Rolf:So the the question then is, in the phase of amortization, when Sue actually gets contact with the ground and he starts compressing that spring, how long does that take? What we know then is that as soon as he gets contact, which is just slightly ahead of center of mass, and then he will leave somewhere there. So you've got a v, which is the time that he's actually in support and when he gets total off over here. So the question is then, okay, how long is this time? We know that his ground contact time is eighty two milliseconds, but what is each phase?
Rolf:We think, Randy and I, that Sue is one of these eighty eighty odd percent genetic freaks that can compress the spring, load the spring, ready to shoot in about twenty five to thirty milliseconds, which means that the tow off takes about sixty milliseconds. So in other words, if you then get another guy like like this, let's just say, Jacob, who's run a ten eleven. His ground contact times are about eighty five, eighty six milliseconds. So not very far off, but it takes him much longer much longer to load. So therefore, that's why it takes him longer to get off the ground.
Rolf:So the the whole thing, it's it's not about the concentric phase. The concentric phase is a is a is a byproduct of whatever you do eccentrically. You cannot get more out than you put in. It's it's as simple as that. It's like going to the bank.
Rolf:Mhmm. So Going to the bank when the bank has no interest. You put a $100 in, six months later, you got a $100. But if you get 3% interest, well, now all a sudden you've got $110 or whatever.
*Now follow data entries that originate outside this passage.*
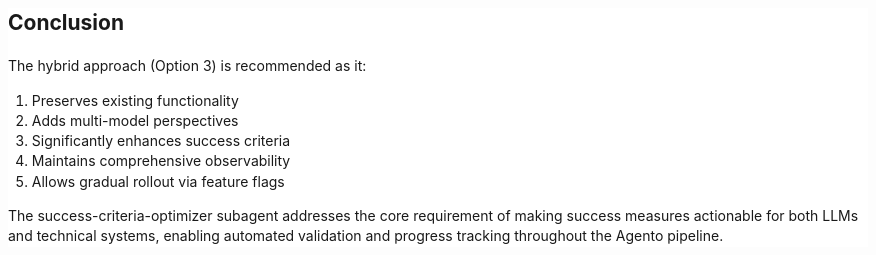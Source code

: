 ## Conclusion

The hybrid approach (Option 3) is recommended as it:
1. Preserves existing functionality
2. Adds multi-model perspectives
3. Significantly enhances success criteria
4. Maintains comprehensive observability
5. Allows gradual rollout via feature flags

The success-criteria-optimizer subagent addresses the core requirement of making success measures actionable for both LLMs and technical systems, enabling automated validation and progress tracking throughout the Agento pipeline.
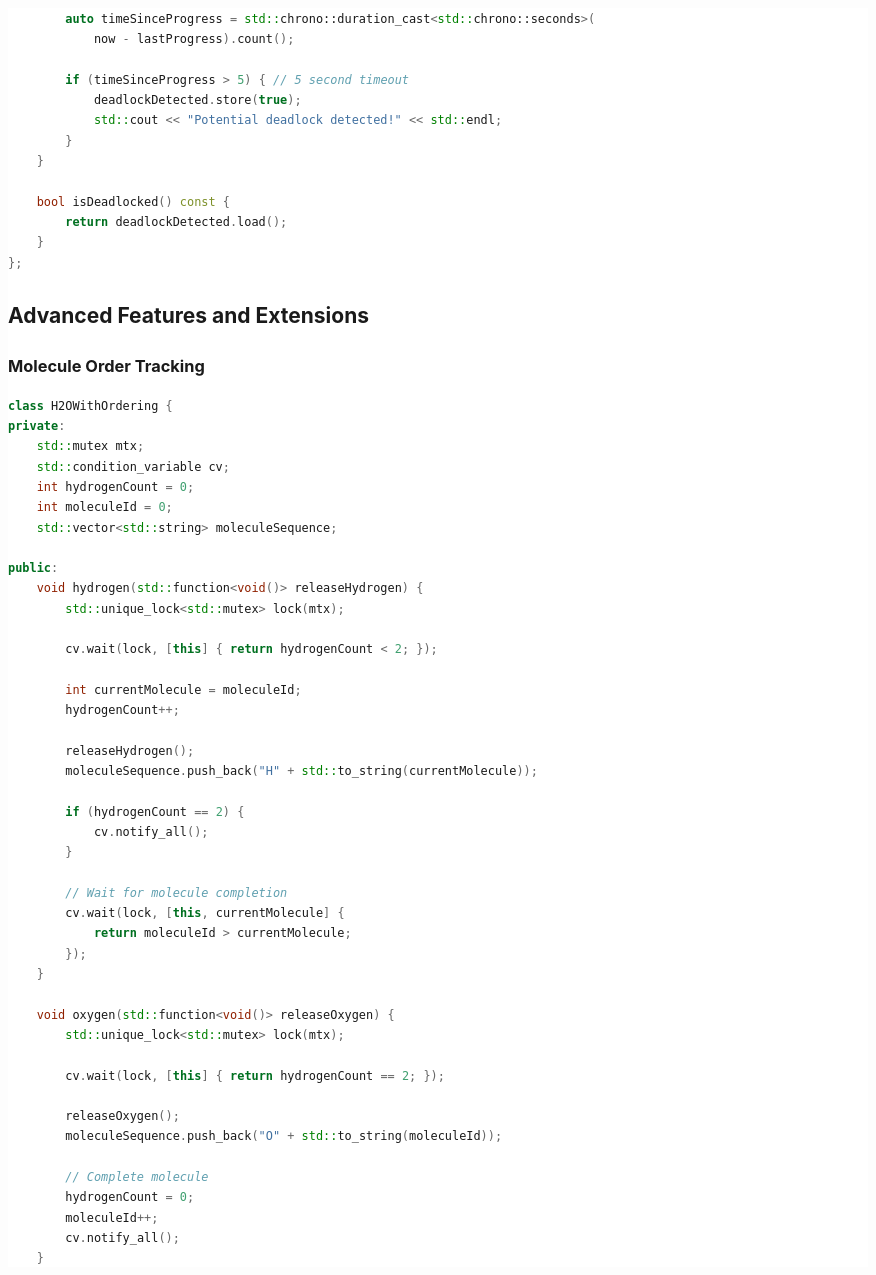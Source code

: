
 ```cpp
        auto timeSinceProgress = std::chrono::duration_cast<std::chrono::seconds>(
            now - lastProgress).count();
        
        if (timeSinceProgress > 5) { // 5 second timeout
            deadlockDetected.store(true);
            std::cout << "Potential deadlock detected!" << std::endl;
        }
    }
    
    bool isDeadlocked() const {
        return deadlockDetected.load();
    }
};
```

## Advanced Features and Extensions

### Molecule Order Tracking
```cpp
class H2OWithOrdering {
private:
    std::mutex mtx;
    std::condition_variable cv;
    int hydrogenCount = 0;
    int moleculeId = 0;
    std::vector<std::string> moleculeSequence;
    
public:
    void hydrogen(std::function<void()> releaseHydrogen) {
        std::unique_lock<std::mutex> lock(mtx);
        
        cv.wait(lock, [this] { return hydrogenCount < 2; });
        
        int currentMolecule = moleculeId;
        hydrogenCount++;
        
        releaseHydrogen();
        moleculeSequence.push_back("H" + std::to_string(currentMolecule));
        
        if (hydrogenCount == 2) {
            cv.notify_all();
        }
        
        // Wait for molecule completion
        cv.wait(lock, [this, currentMolecule] { 
            return moleculeId > currentMolecule; 
        });
    }
    
    void oxygen(std::function<void()> releaseOxygen) {
        std::unique_lock<std::mutex> lock(mtx);
        
        cv.wait(lock, [this] { return hydrogenCount == 2; });
        
        releaseOxygen();
        moleculeSequence.push_back("O" + std::to_string(moleculeId));
        
        // Complete molecule
        hydrogenCount = 0;
        moleculeId++;
        cv.notify_all();
    }
```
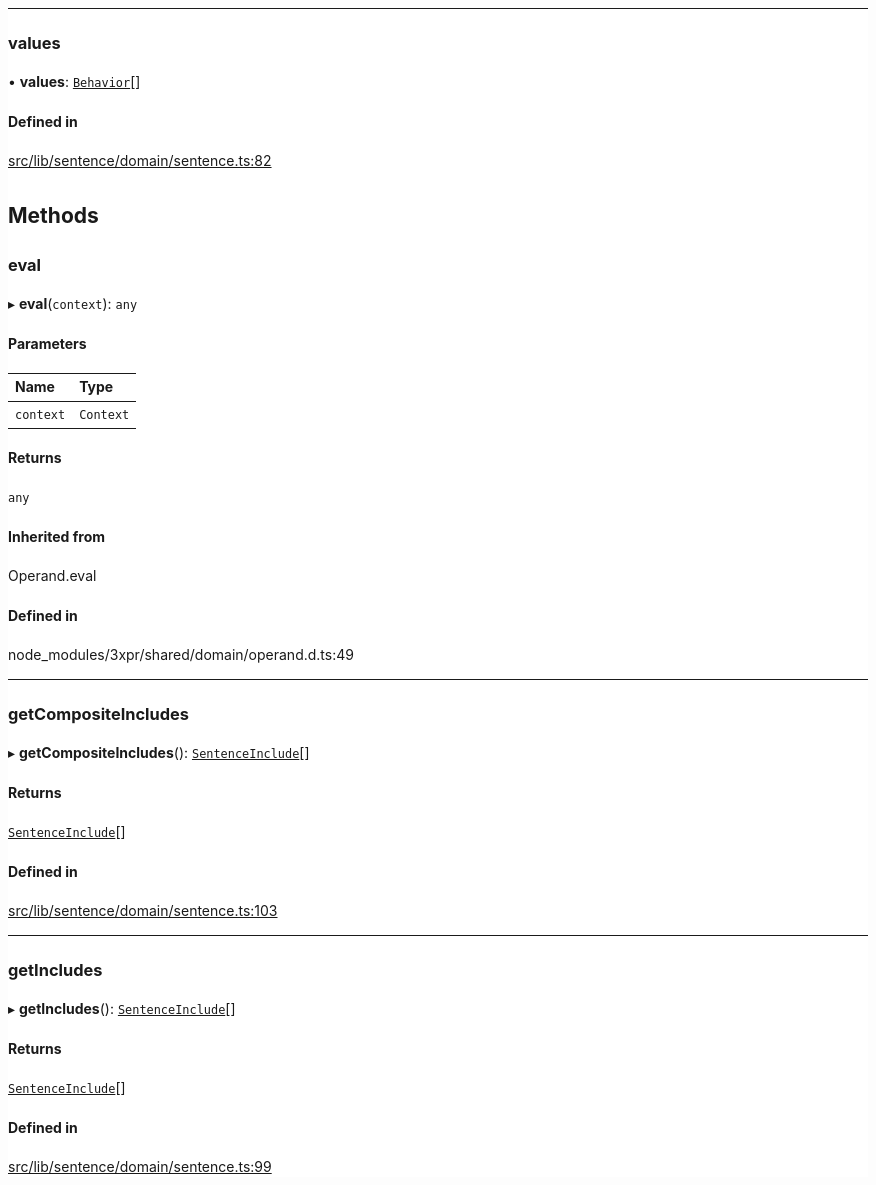 ___

### values

• **values**: [`Behavior`](../interfaces/Behavior.md)[]

#### Defined in

[src/lib/sentence/domain/sentence.ts:82](https://github.com/FlavioLionelRita/lambdaorm/blob/ae0d2056/src/lib/sentence/domain/sentence.ts#L82)

## Methods

### eval

▸ **eval**(`context`): `any`

#### Parameters

| Name | Type |
| :------ | :------ |
| `context` | `Context` |

#### Returns

`any`

#### Inherited from

Operand.eval

#### Defined in

node_modules/3xpr/shared/domain/operand.d.ts:49

___

### getCompositeIncludes

▸ **getCompositeIncludes**(): [`SentenceInclude`](SentenceInclude.md)[]

#### Returns

[`SentenceInclude`](SentenceInclude.md)[]

#### Defined in

[src/lib/sentence/domain/sentence.ts:103](https://github.com/FlavioLionelRita/lambdaorm/blob/ae0d2056/src/lib/sentence/domain/sentence.ts#L103)

___

### getIncludes

▸ **getIncludes**(): [`SentenceInclude`](SentenceInclude.md)[]

#### Returns

[`SentenceInclude`](SentenceInclude.md)[]

#### Defined in

[src/lib/sentence/domain/sentence.ts:99](https://github.com/FlavioLionelRita/lambdaorm/blob/ae0d2056/src/lib/sentence/domain/sentence.ts#L99)

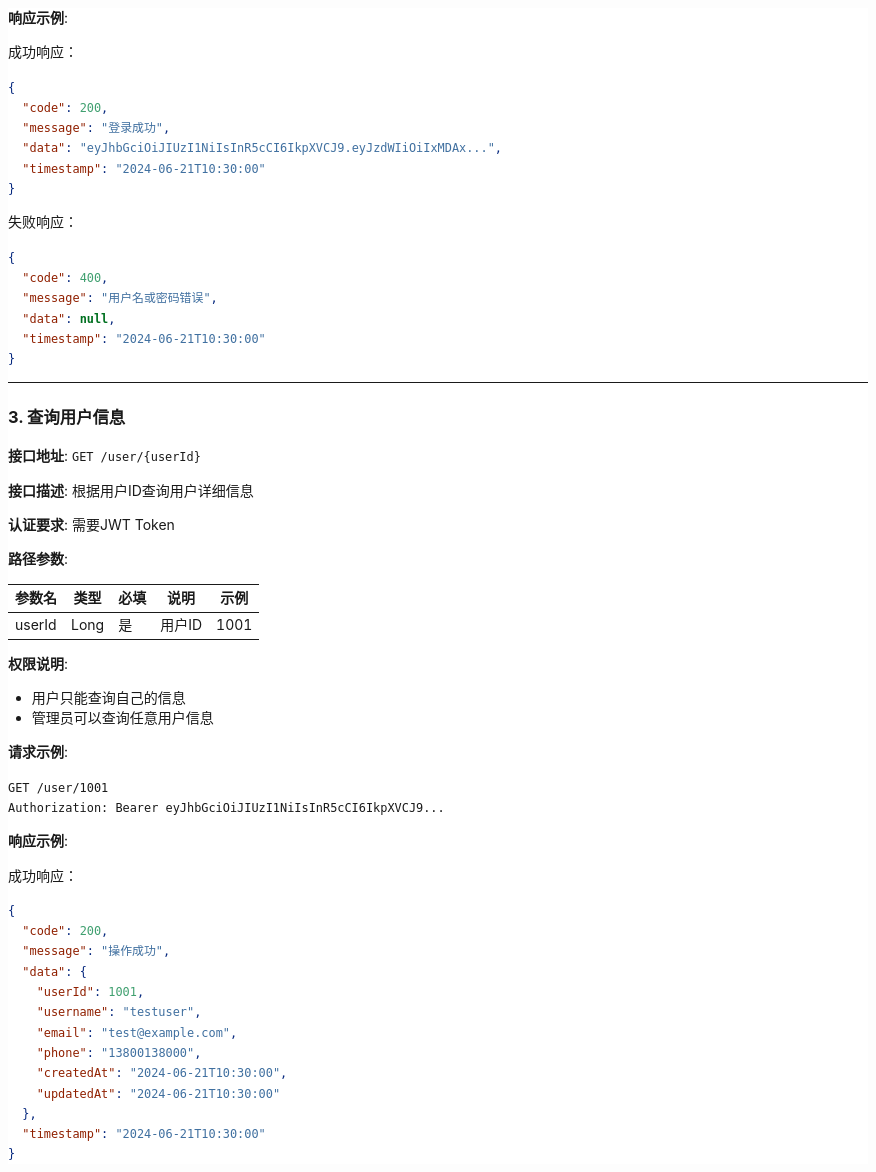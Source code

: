 **响应示例**:

成功响应：
```json
{
  "code": 200,
  "message": "登录成功",
  "data": "eyJhbGciOiJIUzI1NiIsInR5cCI6IkpXVCJ9.eyJzdWIiOiIxMDAx...",
  "timestamp": "2024-06-21T10:30:00"
}
```

失败响应：
```json
{
  "code": 400,
  "message": "用户名或密码错误",
  "data": null,
  "timestamp": "2024-06-21T10:30:00"
}
```

---

### 3. 查询用户信息

**接口地址**: `GET /user/{userId}`

**接口描述**: 根据用户ID查询用户详细信息

**认证要求**: 需要JWT Token

**路径参数**:

| 参数名 | 类型 | 必填 | 说明 | 示例 |
|--------|------|------|------|------|
| userId | Long | 是 | 用户ID | 1001 |

**权限说明**:
- 用户只能查询自己的信息
- 管理员可以查询任意用户信息

**请求示例**:
```http
GET /user/1001
Authorization: Bearer eyJhbGciOiJIUzI1NiIsInR5cCI6IkpXVCJ9...
```

**响应示例**:

成功响应：
```json
{
  "code": 200,
  "message": "操作成功",
  "data": {
    "userId": 1001,
    "username": "testuser",
    "email": "test@example.com",
    "phone": "13800138000",
    "createdAt": "2024-06-21T10:30:00",
    "updatedAt": "2024-06-21T10:30:00"
  },
  "timestamp": "2024-06-21T10:30:00"
}
```
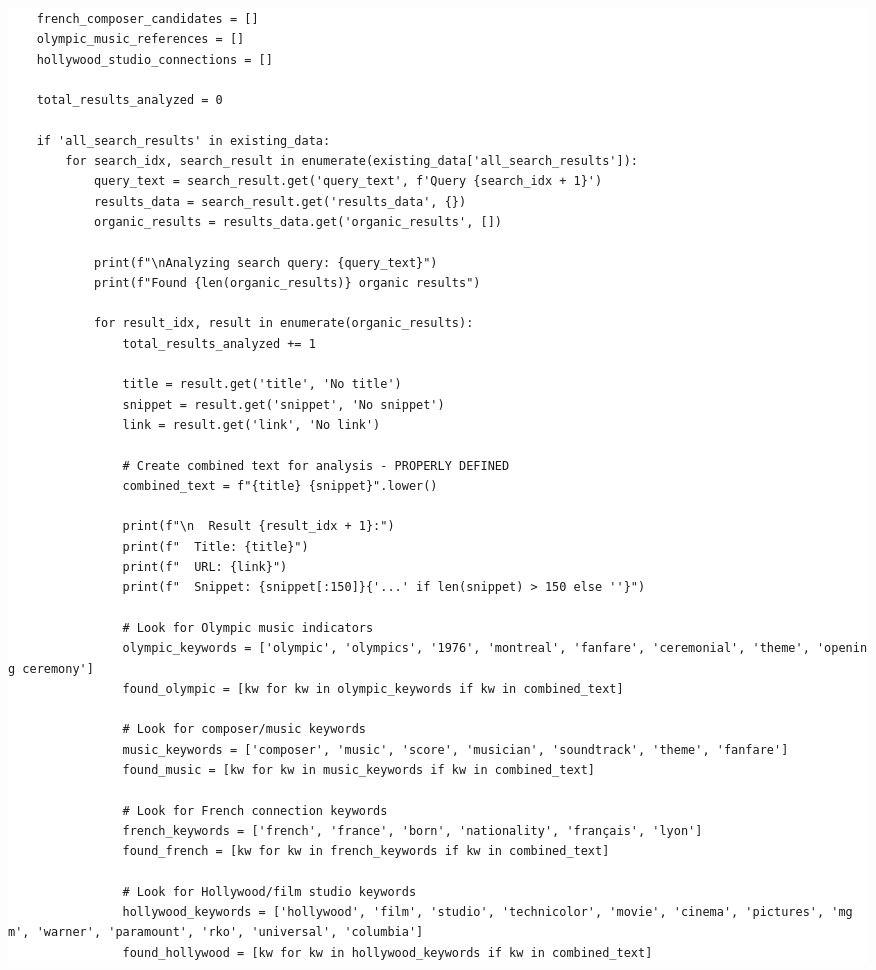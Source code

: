         french_composer_candidates = []
        olympic_music_references = []
        hollywood_studio_connections = []
        
        total_results_analyzed = 0
        
        if 'all_search_results' in existing_data:
            for search_idx, search_result in enumerate(existing_data['all_search_results']):
                query_text = search_result.get('query_text', f'Query {search_idx + 1}')
                results_data = search_result.get('results_data', {})
                organic_results = results_data.get('organic_results', [])
                
                print(f"\nAnalyzing search query: {query_text}")
                print(f"Found {len(organic_results)} organic results")
                
                for result_idx, result in enumerate(organic_results):
                    total_results_analyzed += 1
                    
                    title = result.get('title', 'No title')
                    snippet = result.get('snippet', 'No snippet')
                    link = result.get('link', 'No link')
                    
                    # Create combined text for analysis - PROPERLY DEFINED
                    combined_text = f"{title} {snippet}".lower()
                    
                    print(f"\n  Result {result_idx + 1}:")
                    print(f"  Title: {title}")
                    print(f"  URL: {link}")
                    print(f"  Snippet: {snippet[:150]}{'...' if len(snippet) > 150 else ''}")
                    
                    # Look for Olympic music indicators
                    olympic_keywords = ['olympic', 'olympics', '1976', 'montreal', 'fanfare', 'ceremonial', 'theme', 'opening ceremony']
                    found_olympic = [kw for kw in olympic_keywords if kw in combined_text]
                    
                    # Look for composer/music keywords
                    music_keywords = ['composer', 'music', 'score', 'musician', 'soundtrack', 'theme', 'fanfare']
                    found_music = [kw for kw in music_keywords if kw in combined_text]
                    
                    # Look for French connection keywords
                    french_keywords = ['french', 'france', 'born', 'nationality', 'français', 'lyon']
                    found_french = [kw for kw in french_keywords if kw in combined_text]
                    
                    # Look for Hollywood/film studio keywords
                    hollywood_keywords = ['hollywood', 'film', 'studio', 'technicolor', 'movie', 'cinema', 'pictures', 'mgm', 'warner', 'paramount', 'rko', 'universal', 'columbia']
                    found_hollywood = [kw for kw in hollywood_keywords if kw in combined_text]
                    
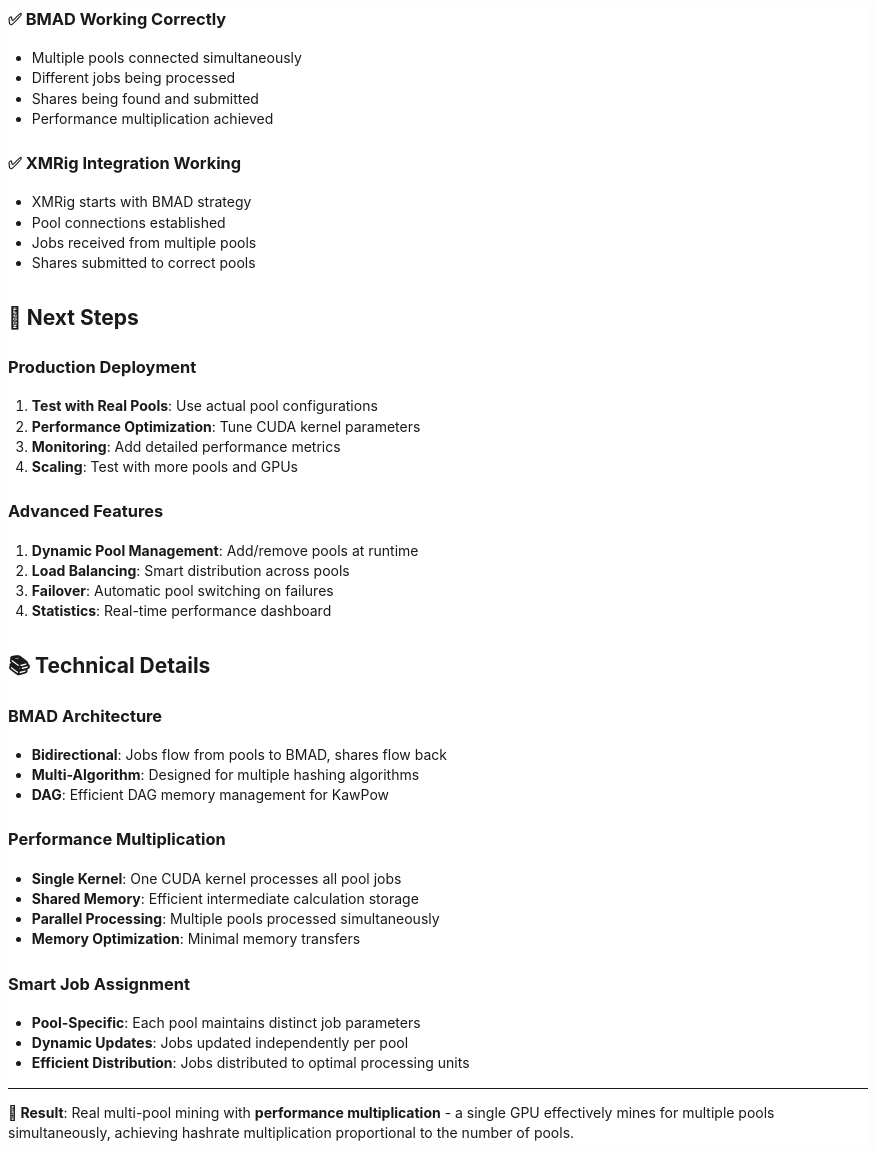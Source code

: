 ### **✅ BMAD Working Correctly**
- Multiple pools connected simultaneously
- Different jobs being processed
- Shares being found and submitted
- Performance multiplication achieved

### **✅ XMRig Integration Working**
- XMRig starts with BMAD strategy
- Pool connections established
- Jobs received from multiple pools
- Shares submitted to correct pools

## 🚀 **Next Steps**

### **Production Deployment**
1. **Test with Real Pools**: Use actual pool configurations
2. **Performance Optimization**: Tune CUDA kernel parameters
3. **Monitoring**: Add detailed performance metrics
4. **Scaling**: Test with more pools and GPUs

### **Advanced Features**
1. **Dynamic Pool Management**: Add/remove pools at runtime
2. **Load Balancing**: Smart distribution across pools
3. **Failover**: Automatic pool switching on failures
4. **Statistics**: Real-time performance dashboard

## 📚 **Technical Details**

### **BMAD Architecture**
- **Bidirectional**: Jobs flow from pools to BMAD, shares flow back
- **Multi-Algorithm**: Designed for multiple hashing algorithms
- **DAG**: Efficient DAG memory management for KawPow

### **Performance Multiplication**
- **Single Kernel**: One CUDA kernel processes all pool jobs
- **Shared Memory**: Efficient intermediate calculation storage
- **Parallel Processing**: Multiple pools processed simultaneously
- **Memory Optimization**: Minimal memory transfers

### **Smart Job Assignment**
- **Pool-Specific**: Each pool maintains distinct job parameters
- **Dynamic Updates**: Jobs updated independently per pool
- **Efficient Distribution**: Jobs distributed to optimal processing units

---

**🎯 Result**: Real multi-pool mining with **performance multiplication** - a single GPU effectively mines for multiple pools simultaneously, achieving hashrate multiplication proportional to the number of pools.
So that that that's what that's what we're sort of
John:That's a really good analogy. So you so you guys obviously load eccentric super fast. I have we have, like, three or four more minutes before Isaiah and I are gonna get yelled at by, well, him, his wife, and me potentially a girl that I met who Patrick didn't get to meet. But He's sitting here
Rolf:with me.
John:That's funny. Okay. So I have two two questions that came to mind as I've been
Isaiah:I also have a a question.
John:Okay. Quick one. Yeah. So, Rolf, you have five minutes to answer these three questions. Okay?
John:They're around a clock. So what number one. Alright. When you do your very crazy loading in the weight room, right, let's call it, you know, these quarter rhythm squats, which I do have Donovan doing today, and I wanted to share this. So because, you know, I I filmed this for for you, old man.
John:I call Rolf BC just so you guys know. Actually, he calls himself BC. So we got the bands. We're doing this. Right?
John:He this would be after he did some sprints, and I don't know if you can see this here. Maybe. We're going roughly two twenty, so it's about one time body weight for him. Doing doing something similar. We didn't get quite the velocities that, that you guys did, so we didn't see the same power outputs that you saw with Patrick.
John:And I don't know if it's our device. Like, our encoder is different potentially or something like that, but we weren't even close to the VLO. So, nonetheless, that's a that's another question for another day. But doing something like that, doing something like the hang counter movement cleans, things like that, you do that typically on the same day that you sprint because you want things to be neurally compatible. Right?
John:Or no? Do you do it on the following day?
Rolf:No. We this is where it gets it sort of gets a bit tricky. Different athletes, they sort of have different sort of responses to these types of stimulus. So for example, with Jacob, if I did certain things on Monday, if we did an acceleration accelerations and and strength training go very well together.
John:Yeah. Like they pair nicely.
Rolf:Maximum strength and and anything that has to do with force production because you're just simply not getting to the the the velocities that you're doing in max velocity. But if we, for example, did a a session on Monday with the acceleration, then then we did weights on Tuesday for to rest on Wednesday to run max velocity on Thursday, fully rested. Then what we did on Tuesday had a huge significance. And his nervous system and this is what happens. When they when when he was first with me, this was no problem.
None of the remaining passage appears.